The input START
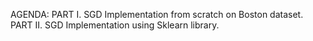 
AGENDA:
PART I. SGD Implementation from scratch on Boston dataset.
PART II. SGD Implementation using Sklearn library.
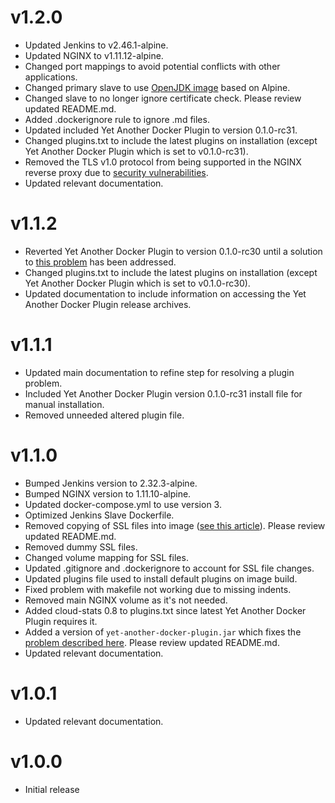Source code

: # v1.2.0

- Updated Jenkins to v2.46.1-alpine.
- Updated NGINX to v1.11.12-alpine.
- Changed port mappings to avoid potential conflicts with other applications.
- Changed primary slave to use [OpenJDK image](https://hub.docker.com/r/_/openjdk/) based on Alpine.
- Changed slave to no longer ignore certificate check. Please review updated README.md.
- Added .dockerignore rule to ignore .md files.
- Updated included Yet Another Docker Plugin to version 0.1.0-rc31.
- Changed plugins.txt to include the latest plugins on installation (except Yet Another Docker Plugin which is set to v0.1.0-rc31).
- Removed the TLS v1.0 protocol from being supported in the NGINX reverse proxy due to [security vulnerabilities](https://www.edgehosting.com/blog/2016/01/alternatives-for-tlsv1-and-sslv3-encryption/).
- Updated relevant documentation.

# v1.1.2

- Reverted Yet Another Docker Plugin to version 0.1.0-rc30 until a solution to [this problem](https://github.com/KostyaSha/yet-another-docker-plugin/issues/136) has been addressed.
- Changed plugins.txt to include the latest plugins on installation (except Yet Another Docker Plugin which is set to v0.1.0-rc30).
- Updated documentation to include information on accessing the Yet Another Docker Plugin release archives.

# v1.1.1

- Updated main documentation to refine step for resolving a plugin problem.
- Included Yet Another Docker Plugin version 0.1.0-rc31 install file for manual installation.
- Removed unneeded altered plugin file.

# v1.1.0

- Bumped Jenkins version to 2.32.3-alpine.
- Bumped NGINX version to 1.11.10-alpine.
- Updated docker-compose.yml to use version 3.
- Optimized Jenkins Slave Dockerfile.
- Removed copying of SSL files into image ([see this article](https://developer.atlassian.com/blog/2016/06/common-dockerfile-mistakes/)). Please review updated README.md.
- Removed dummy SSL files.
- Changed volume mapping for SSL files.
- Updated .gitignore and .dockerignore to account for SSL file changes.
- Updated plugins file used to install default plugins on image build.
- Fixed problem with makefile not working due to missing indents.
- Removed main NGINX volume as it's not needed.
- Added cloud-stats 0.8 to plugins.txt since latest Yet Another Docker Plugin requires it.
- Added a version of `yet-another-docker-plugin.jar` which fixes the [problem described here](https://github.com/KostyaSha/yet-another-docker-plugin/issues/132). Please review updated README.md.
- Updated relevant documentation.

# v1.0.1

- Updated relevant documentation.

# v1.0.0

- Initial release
The input END
## What is being asked
If a line in the listing holds the word "with", copy it out.

## Problem solution
- Changed port mappings to avoid potential conflicts with other applications.
- Fixed problem with makefile not working due to missing indents.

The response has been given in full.